A Procuradoria-Geral da República (PGR) deve negar nesta terça-feira (9) a proposta de delação premiada de Daniel Vorcaro, ex-controlador do Banco Master, por falta de provas consistentes que corroborem suas alegações. A informação foi apurada pelo blog da jornalista Camila Bomfim, do portal g1. O ex-banqueiro já havia recebido uma primeira recusa da Polícia Federal (PF) e tentou uma segunda proposta, que também deve ser rejeitada pelo órgão. Nos bastidores da investigação, a aceitação da delação é considerada a hipótese menos provável, segundo fontes ouvidas pelo blog.

De acordo com os investigadores, Vorcaro ou não entrega o fato inteiro ou não dispõe das provas necessárias para embasar o que afirma. As versões apresentadas por ele vêm perdendo sustentação a cada operação deflagrada sobre o caso Master e a cada nova descoberta de informações extraídas do celular do ex-banqueiro. Uma parte da documentação que poderia confirmar alguns pontos de sua delação está fora de seu alcance, pois permanece na contabilidade do Banco Master, instituição que foi liquidada e saiu do controle de Vorcaro, estando agora sob gestão de um liquidante.
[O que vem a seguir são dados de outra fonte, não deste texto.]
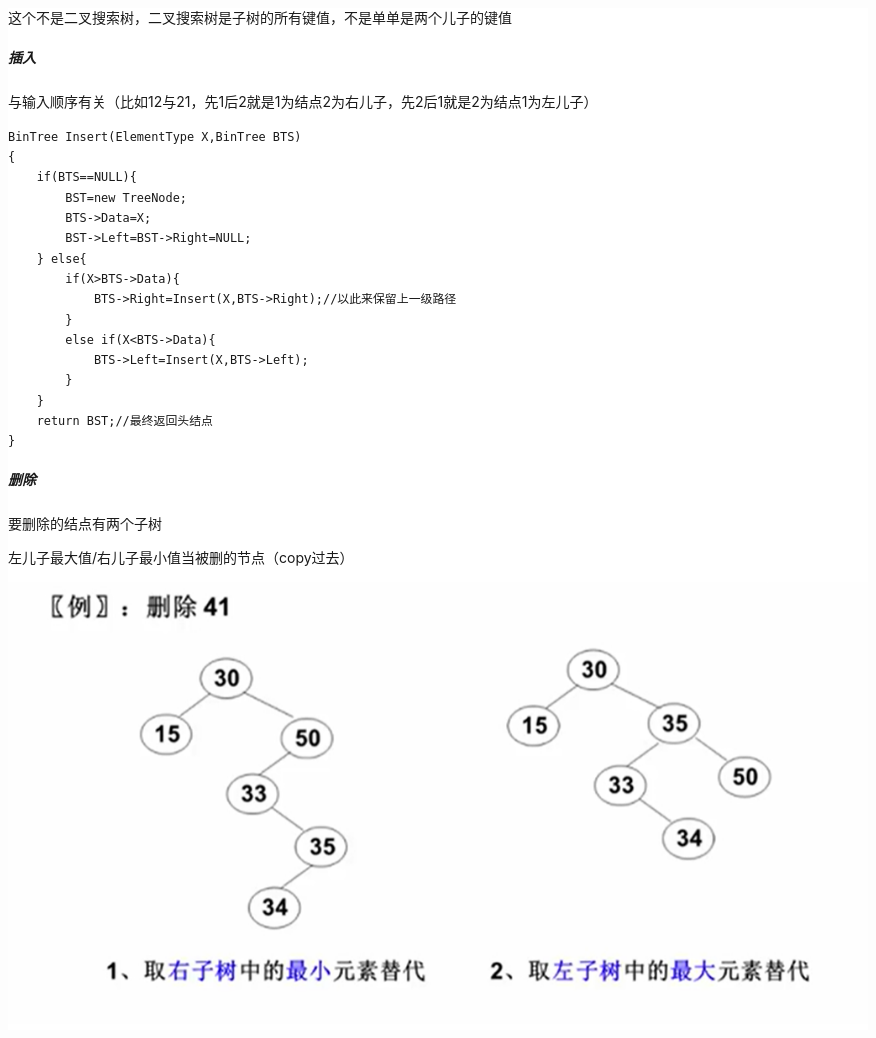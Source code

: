 

这个不是二叉搜索树，二叉搜索树是子树的所有键值，不是单单是两个儿子的键值

##### 插入

与输入顺序有关（比如12与21，先1后2就是1为结点2为右儿子，先2后1就是2为结点1为左儿子）

```
BinTree Insert(ElementType X,BinTree BTS)
{
	if(BTS==NULL){
		BST=new TreeNode;
		BTS->Data=X;
		BST->Left=BST->Right=NULL;
	} else{
		if(X>BTS->Data){
			BTS->Right=Insert(X,BTS->Right);//以此来保留上一级路径
		}
		else if(X<BTS->Data){
			BTS->Left=Insert(X,BTS->Left);
		}
	}
	return BST;//最终返回头结点
}
```

##### 删除

要删除的结点有两个子树

左儿子最大值/右儿子最小值当被删的节点（copy过去）

![1683703631453](Data_Structure.assets/1683703631453.png)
Estratégia de protelação e falta de provas

Há uma percepção entre os investigadores de que Vorcaro joga com o tempo, uma vez que não há limite de prazo para a formalização de uma delação. Caso a proposta atual seja recusada, ele pode apresentar uma nova tentativa no futuro, munido de mais provas. O ex-banqueiro está preso em cela especial da Polícia Federal, após autorização do ministro André Mendonça, do Supremo Tribunal Federal.

A PGR não tem prazo para informar Vorcaro sobre sua decisão, que ainda não foi formalizada. O órgão tem três opções: negar a proposta (medida mais provável); aceitar a delação (improvável, a menos que surja um fato completamente novo com provas); ou conceder mais tempo para que ele ajuste a proposta.

Panorama político e jurídico

O caso Master, que envolve a liquidação do banco e a prisão de seu ex-controlador, tem gerado repercussão no meio político e jurídico. A negativa da delação de Vorcaro pode impactar o andamento das investigações, que dependem de colaborações para avançar em possíveis ramificações do esquema. A situação reflete um cenário de cautela por parte das autoridades, que buscam evitar acordos frágeis que possam comprometer a credibilidade das apurações.